Tuesday, October 26, 2004

Update on Al-Qaqaa Fiasco

There are two news articles that, in my view, give a good description of the story as it now stands.

First, MSNBC has this story explaining that at most, there is a three-week period where the explosives--all 770,000 pounds of them--could have been taken from the site. That story quotes one of NBC's journalists who was embedded with the 101st Airborne when they arrived at the site. Lai Ling Jew describes the scene and explains that “there wasn’t a search.... The mission that the brigade had was to get to Baghdad. That was more of a pit stop there for us."

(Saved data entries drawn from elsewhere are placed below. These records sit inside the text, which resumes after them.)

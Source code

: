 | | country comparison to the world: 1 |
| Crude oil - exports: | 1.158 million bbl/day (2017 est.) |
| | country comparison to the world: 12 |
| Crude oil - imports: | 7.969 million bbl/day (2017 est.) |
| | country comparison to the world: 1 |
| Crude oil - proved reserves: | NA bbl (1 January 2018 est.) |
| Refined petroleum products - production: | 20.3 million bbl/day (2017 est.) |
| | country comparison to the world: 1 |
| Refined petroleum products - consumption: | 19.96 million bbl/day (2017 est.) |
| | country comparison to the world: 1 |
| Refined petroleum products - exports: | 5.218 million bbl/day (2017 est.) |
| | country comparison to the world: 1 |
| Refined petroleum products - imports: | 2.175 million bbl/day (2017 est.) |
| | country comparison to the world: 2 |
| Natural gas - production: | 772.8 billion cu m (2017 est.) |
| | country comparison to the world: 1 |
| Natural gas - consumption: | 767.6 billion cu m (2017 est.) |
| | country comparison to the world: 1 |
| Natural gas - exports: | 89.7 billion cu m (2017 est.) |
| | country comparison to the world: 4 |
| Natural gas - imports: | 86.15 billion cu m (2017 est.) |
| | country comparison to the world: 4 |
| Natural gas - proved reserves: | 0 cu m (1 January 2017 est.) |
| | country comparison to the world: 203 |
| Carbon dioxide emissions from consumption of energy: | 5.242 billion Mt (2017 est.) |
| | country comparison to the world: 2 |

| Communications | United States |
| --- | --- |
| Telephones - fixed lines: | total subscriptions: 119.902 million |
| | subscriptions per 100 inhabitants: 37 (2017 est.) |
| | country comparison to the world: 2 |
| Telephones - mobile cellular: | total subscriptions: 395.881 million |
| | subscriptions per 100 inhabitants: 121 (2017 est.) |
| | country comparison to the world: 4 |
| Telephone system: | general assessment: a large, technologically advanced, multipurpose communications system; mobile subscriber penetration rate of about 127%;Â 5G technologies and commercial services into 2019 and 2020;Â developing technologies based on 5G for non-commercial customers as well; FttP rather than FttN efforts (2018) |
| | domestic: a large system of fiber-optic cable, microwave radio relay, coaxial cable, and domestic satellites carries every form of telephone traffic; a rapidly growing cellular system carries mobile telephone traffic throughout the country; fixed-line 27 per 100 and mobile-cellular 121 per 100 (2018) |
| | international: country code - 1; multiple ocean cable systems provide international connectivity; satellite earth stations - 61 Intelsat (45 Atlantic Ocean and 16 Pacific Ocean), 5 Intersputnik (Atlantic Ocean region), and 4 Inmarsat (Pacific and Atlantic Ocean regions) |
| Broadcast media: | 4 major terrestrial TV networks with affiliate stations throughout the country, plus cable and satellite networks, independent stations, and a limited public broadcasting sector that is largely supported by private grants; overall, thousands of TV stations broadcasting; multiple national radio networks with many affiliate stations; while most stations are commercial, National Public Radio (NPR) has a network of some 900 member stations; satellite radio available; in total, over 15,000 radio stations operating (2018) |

Second, CSM provides this summary of various news coverage on the topic. In a Salon article that CSM references, Joseph Cirincione, director of the Non-Proliferation Project at the Carnegie Endowment for International Peace is quoted as saying: "This is thousands and thousands of potential terrorist attacks.... It's like they knocked off the Fort Knox of explosives."

The media coverage is missing what I find to be the most important question here. If troops did search the Al-Qaqaa facility in Spring of 2003 and discovered that the explosives were gone, why did the US Government not report that to the IAEA? And how does that fit with the Bush Administration's position that the Pentagon did not learn of these missing explosives until after October 15, when the IAEA passed along the information it learned from the interim Iraqi government?

Of course, other questions remain unanswered too. For instance, what did the 3rd Infantry find when they got there on April 4th? According to this AP report, the troops found the explosives still under IAEA seal. And of course, where are the explosives now? Have they been used in the insurgency? And last, doesn't this demonstrate that there were not enough troops on the ground at the time of the invasion?